# [What you should do]
Each line from the first down to the one containing "- 💌 You can" should be returned exactly as it appears below.

(Saved entries)
_ _ _

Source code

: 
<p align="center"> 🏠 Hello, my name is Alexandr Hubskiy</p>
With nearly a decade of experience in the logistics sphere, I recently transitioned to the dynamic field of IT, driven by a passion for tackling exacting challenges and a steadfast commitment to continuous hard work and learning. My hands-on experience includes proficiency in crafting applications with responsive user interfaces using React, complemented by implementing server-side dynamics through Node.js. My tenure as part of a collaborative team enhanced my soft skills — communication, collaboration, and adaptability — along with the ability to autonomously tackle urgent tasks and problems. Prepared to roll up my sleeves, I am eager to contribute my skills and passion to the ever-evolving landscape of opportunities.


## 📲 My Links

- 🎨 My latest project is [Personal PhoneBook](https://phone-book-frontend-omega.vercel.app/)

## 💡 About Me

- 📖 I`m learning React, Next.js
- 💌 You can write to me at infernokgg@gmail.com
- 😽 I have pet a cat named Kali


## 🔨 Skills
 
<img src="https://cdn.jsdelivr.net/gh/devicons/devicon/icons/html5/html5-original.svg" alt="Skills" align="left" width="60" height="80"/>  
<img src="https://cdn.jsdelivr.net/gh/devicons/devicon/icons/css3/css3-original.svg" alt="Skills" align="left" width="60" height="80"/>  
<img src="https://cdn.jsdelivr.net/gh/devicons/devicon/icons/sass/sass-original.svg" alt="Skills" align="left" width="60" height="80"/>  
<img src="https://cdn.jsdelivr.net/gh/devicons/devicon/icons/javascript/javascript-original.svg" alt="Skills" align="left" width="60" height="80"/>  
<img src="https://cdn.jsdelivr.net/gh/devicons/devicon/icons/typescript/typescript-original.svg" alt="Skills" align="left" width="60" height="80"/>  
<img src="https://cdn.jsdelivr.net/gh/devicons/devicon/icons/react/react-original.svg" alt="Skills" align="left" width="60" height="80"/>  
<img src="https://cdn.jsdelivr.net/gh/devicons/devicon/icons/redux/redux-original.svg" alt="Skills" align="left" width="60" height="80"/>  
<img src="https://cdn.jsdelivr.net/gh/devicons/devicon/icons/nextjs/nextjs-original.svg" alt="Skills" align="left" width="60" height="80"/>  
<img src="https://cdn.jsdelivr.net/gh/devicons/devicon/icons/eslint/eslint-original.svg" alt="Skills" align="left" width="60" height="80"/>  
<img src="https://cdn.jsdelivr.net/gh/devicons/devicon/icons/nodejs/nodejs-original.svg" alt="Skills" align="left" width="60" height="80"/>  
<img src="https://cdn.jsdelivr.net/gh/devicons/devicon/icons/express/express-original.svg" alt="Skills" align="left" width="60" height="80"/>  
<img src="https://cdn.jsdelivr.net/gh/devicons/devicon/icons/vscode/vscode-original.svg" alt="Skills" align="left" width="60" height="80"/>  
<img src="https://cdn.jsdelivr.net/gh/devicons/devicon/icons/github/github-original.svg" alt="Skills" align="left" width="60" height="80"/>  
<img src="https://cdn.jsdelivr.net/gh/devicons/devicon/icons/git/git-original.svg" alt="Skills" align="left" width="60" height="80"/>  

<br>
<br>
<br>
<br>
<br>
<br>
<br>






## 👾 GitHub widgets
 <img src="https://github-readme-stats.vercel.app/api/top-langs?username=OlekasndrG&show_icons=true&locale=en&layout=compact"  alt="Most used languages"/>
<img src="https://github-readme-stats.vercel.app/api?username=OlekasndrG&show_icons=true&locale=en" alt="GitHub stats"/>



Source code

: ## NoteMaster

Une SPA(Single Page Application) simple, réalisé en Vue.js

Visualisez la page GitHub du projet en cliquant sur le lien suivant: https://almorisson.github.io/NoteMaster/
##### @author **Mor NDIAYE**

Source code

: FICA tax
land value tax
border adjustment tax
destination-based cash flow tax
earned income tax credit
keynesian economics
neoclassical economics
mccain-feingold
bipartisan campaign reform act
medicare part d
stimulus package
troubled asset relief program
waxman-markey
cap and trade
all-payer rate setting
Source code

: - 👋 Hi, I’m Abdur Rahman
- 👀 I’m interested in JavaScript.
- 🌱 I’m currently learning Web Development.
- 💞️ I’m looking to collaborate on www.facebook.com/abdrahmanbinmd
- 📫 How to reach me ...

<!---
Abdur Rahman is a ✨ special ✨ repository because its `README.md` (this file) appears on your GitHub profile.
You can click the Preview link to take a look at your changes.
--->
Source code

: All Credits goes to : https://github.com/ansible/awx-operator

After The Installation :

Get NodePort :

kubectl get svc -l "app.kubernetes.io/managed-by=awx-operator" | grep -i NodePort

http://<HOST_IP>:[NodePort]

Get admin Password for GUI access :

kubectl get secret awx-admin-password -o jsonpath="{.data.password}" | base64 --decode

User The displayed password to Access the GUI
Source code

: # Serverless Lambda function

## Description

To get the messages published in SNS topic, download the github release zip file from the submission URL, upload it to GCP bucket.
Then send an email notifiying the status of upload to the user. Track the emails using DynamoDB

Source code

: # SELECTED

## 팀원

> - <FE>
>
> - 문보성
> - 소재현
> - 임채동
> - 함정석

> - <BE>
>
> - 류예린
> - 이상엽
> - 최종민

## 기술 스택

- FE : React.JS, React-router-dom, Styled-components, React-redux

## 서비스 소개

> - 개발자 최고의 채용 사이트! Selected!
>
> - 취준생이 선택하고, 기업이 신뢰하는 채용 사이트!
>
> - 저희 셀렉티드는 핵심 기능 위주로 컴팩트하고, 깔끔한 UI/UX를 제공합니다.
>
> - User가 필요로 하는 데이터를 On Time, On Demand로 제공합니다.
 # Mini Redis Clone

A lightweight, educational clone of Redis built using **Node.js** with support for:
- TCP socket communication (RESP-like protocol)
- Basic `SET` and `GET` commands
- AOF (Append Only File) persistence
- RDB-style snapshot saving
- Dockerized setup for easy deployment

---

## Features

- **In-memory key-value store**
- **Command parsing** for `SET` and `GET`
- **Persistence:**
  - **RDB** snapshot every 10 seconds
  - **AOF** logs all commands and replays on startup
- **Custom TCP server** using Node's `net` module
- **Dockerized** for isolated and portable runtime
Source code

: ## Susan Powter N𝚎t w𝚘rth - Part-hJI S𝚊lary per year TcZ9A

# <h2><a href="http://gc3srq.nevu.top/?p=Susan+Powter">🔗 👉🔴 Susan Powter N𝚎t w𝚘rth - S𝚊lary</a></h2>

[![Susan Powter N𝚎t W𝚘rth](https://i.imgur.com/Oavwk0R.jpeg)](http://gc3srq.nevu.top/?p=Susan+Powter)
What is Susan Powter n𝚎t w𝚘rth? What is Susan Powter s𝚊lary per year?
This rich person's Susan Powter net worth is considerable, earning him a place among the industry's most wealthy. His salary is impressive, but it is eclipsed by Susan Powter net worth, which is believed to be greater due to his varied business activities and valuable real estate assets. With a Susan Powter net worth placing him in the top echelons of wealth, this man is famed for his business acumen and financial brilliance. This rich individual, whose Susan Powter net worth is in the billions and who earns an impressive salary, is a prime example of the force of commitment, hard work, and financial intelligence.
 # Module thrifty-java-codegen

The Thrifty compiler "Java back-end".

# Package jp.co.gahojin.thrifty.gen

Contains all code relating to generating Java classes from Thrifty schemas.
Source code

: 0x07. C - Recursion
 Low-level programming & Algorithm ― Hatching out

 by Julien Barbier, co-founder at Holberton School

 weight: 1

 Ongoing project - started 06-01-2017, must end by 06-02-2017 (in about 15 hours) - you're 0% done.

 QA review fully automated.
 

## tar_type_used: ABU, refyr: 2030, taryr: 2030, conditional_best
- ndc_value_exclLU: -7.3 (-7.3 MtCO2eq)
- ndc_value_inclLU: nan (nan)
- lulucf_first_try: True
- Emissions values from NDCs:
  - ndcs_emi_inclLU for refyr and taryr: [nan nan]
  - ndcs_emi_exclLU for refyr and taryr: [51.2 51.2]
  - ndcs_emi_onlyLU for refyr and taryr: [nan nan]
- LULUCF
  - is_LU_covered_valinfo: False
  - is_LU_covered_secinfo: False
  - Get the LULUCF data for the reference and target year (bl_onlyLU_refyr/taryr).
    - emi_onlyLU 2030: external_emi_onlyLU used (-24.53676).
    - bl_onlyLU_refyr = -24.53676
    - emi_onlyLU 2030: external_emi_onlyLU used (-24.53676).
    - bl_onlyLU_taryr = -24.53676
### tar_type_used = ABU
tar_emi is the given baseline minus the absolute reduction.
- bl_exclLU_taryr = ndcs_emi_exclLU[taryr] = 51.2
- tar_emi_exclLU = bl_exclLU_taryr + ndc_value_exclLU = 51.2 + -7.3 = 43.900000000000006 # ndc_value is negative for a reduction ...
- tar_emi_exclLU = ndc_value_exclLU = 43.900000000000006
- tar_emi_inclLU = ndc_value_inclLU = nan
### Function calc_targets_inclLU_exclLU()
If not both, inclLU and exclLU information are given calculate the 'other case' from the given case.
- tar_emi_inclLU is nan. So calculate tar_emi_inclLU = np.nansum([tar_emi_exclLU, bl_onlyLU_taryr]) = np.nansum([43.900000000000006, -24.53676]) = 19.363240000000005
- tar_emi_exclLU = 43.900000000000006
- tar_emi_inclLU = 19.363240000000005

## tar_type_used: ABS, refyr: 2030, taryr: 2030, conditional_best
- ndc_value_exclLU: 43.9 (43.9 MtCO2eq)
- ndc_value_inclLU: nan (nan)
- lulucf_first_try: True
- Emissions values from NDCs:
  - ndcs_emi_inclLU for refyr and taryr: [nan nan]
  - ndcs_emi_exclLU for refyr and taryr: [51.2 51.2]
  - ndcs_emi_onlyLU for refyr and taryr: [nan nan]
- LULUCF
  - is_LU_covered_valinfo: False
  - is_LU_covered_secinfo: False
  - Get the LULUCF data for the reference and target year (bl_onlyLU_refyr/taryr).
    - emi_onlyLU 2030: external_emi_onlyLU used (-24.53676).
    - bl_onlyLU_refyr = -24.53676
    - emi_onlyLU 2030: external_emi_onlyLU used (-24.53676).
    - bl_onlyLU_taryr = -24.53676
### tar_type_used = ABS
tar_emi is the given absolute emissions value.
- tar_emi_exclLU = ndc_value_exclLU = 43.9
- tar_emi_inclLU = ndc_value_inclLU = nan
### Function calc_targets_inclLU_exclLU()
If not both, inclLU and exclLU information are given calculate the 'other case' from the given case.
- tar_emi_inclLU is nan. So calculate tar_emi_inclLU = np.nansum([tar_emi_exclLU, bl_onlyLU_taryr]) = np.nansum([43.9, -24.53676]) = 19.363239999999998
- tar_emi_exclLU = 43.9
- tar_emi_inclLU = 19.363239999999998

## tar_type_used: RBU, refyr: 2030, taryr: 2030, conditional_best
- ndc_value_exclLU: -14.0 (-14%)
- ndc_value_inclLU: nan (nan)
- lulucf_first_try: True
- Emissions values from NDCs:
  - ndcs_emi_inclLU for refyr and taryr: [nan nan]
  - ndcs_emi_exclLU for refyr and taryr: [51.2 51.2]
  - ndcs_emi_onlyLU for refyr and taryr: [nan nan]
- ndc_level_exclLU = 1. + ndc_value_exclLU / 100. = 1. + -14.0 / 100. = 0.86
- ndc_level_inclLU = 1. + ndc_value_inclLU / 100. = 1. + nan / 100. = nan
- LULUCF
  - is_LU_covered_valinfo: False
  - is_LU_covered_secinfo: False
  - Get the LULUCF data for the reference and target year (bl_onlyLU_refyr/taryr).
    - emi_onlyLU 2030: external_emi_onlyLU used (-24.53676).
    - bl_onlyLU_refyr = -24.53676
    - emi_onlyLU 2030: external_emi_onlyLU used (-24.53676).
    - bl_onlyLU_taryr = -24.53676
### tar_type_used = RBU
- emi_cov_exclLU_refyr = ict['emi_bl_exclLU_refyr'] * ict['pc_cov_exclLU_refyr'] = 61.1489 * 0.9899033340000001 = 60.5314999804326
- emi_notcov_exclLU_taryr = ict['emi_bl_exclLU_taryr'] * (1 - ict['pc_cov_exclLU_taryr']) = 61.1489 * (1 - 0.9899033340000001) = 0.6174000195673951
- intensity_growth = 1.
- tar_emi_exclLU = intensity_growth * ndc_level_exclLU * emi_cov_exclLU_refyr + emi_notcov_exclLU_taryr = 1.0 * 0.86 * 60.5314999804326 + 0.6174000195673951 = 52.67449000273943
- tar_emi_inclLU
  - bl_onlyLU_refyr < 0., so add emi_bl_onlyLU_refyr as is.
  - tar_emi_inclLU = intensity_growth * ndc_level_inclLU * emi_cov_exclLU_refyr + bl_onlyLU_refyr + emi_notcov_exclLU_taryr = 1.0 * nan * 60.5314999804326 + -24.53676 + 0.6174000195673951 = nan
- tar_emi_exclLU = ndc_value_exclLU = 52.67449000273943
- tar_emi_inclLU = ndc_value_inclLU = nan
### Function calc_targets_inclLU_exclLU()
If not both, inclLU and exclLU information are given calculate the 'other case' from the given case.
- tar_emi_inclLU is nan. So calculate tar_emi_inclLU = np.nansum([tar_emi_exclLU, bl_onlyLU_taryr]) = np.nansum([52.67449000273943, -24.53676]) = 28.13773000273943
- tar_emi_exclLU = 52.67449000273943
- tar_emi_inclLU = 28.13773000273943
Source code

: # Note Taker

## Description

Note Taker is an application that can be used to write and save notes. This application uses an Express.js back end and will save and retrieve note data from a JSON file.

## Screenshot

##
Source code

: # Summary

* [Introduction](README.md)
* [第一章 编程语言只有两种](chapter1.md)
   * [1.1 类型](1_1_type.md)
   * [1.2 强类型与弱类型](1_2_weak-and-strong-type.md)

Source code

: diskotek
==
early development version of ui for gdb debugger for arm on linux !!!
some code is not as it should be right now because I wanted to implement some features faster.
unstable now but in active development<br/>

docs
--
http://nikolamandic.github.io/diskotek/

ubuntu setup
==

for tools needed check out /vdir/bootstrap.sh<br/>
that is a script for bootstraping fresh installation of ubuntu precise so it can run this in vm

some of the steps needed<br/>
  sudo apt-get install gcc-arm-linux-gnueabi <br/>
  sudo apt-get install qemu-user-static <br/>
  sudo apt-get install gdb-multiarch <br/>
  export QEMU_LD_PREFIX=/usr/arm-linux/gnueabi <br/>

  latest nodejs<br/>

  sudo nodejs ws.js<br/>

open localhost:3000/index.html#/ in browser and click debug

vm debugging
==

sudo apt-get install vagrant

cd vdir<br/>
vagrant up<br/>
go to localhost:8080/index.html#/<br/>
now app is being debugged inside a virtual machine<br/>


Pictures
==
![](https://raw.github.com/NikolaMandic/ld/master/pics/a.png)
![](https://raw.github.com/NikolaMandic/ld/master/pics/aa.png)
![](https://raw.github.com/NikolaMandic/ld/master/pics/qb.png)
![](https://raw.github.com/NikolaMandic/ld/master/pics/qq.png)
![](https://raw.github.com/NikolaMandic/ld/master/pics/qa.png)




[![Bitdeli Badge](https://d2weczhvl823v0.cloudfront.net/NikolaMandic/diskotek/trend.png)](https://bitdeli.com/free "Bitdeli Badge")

_ _ _

# [Expected answer]
Source code

: 
<p align="center"> 🏠 Hello, my name is Alexandr Hubskiy</p>
With nearly a decade of experience in the logistics sphere, I recently transitioned to the dynamic field of IT, driven by a passion for tackling exacting challenges and a steadfast commitment to continuous hard work and learning. My hands-on experience includes proficiency in crafting applications with responsive user interfaces using React, complemented by implementing server-side dynamics through Node.js. My tenure as part of a collaborative team enhanced my soft skills — communication, collaboration, and adaptability — along with the ability to autonomously tackle urgent tasks and problems. Prepared to roll up my sleeves, I am eager to contribute my skills and passion to the ever-evolving landscape of opportunities.


## 📲 My Links

- 🎨 My latest project is [Personal PhoneBook](https://phone-book-frontend-omega.vercel.app/)

## 💡 About Me

- 📖 I`m learning React, Next.js
- 💌 You can write to me at infernokgg@gmail.com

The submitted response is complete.